* **ACTIVITY**: Count each line below that has the word "seen" in it, and give only the total.

* **PROVIDED RECORDS**:
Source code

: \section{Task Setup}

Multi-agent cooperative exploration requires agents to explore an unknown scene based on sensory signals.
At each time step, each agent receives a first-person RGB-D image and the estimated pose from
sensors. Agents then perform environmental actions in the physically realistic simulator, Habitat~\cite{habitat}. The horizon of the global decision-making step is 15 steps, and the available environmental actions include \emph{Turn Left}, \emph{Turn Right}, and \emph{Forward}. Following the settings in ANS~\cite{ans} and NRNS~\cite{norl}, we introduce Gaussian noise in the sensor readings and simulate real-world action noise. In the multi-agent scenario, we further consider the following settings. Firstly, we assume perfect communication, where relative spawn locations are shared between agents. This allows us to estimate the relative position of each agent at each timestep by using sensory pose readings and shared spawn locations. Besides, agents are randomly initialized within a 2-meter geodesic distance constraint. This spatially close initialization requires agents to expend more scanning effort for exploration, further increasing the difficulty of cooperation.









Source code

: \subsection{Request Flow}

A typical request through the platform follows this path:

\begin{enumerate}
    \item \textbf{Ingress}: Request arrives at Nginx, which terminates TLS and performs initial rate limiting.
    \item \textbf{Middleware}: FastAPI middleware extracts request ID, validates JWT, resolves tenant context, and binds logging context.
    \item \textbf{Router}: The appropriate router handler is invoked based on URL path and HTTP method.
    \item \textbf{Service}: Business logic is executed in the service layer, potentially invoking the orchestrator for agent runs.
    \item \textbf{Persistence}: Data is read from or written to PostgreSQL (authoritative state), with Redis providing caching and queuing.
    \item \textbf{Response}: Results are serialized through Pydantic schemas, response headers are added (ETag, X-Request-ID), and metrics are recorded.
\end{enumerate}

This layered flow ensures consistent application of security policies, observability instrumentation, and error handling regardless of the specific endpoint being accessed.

==

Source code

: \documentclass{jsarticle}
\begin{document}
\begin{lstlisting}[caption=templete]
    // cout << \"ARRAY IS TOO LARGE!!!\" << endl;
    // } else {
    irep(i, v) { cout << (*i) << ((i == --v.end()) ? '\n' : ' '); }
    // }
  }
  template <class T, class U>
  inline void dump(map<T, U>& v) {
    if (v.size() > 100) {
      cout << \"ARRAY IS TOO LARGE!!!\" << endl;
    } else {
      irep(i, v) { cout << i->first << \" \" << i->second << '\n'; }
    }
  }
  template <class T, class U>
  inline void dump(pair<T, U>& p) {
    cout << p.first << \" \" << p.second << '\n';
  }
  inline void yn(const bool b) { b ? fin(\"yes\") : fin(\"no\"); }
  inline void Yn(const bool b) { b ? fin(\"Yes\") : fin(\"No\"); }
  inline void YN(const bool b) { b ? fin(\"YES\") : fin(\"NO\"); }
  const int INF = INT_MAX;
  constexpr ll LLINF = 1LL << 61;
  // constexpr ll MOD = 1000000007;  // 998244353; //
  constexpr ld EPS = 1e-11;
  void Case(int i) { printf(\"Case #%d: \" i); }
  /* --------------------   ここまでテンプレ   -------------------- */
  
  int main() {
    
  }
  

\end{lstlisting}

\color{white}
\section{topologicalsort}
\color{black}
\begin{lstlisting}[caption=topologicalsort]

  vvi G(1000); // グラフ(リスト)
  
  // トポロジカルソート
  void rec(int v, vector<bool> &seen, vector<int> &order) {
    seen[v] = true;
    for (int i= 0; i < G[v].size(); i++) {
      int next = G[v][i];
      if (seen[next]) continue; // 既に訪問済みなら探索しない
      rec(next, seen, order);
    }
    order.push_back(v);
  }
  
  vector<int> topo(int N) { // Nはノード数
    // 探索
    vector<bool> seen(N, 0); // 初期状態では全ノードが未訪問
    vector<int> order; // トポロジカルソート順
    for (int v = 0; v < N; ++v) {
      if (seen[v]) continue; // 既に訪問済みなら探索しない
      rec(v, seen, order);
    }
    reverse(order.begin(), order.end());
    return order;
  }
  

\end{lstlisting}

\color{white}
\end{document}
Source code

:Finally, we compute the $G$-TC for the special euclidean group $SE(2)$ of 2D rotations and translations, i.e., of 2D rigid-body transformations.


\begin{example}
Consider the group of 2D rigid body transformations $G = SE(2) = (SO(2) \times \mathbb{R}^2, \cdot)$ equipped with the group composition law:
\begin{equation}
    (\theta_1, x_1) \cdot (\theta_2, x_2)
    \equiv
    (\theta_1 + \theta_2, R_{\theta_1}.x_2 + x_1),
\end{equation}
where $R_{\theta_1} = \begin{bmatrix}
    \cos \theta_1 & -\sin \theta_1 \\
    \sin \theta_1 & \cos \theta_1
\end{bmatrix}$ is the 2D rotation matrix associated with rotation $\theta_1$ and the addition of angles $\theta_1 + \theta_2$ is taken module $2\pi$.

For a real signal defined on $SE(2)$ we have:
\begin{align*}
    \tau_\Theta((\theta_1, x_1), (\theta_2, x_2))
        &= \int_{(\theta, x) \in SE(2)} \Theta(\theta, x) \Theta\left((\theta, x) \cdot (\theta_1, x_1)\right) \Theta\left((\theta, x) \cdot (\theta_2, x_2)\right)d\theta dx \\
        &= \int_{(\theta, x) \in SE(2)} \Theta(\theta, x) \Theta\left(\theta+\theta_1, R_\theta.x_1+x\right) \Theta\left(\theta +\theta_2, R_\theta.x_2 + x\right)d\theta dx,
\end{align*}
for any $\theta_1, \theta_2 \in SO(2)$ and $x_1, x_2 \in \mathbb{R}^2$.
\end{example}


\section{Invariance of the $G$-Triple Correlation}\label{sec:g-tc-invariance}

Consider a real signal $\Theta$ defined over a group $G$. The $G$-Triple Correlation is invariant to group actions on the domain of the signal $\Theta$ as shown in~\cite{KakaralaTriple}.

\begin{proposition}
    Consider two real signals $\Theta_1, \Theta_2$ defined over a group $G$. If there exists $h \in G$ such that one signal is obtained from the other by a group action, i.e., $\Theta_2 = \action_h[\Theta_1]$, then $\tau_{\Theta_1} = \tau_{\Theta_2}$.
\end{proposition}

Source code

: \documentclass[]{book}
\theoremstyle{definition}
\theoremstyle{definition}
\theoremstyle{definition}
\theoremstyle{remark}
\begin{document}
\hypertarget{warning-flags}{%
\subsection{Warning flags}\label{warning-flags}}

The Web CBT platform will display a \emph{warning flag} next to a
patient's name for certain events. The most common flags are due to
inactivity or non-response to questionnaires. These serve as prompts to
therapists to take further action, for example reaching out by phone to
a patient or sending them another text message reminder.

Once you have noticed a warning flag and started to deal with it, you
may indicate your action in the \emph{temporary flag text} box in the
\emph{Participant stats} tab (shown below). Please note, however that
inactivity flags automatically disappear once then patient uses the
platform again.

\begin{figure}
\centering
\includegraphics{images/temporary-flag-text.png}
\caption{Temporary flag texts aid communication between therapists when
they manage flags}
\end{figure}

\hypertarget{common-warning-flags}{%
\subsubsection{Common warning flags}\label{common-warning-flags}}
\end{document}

* **TASK OUTPUT**: 7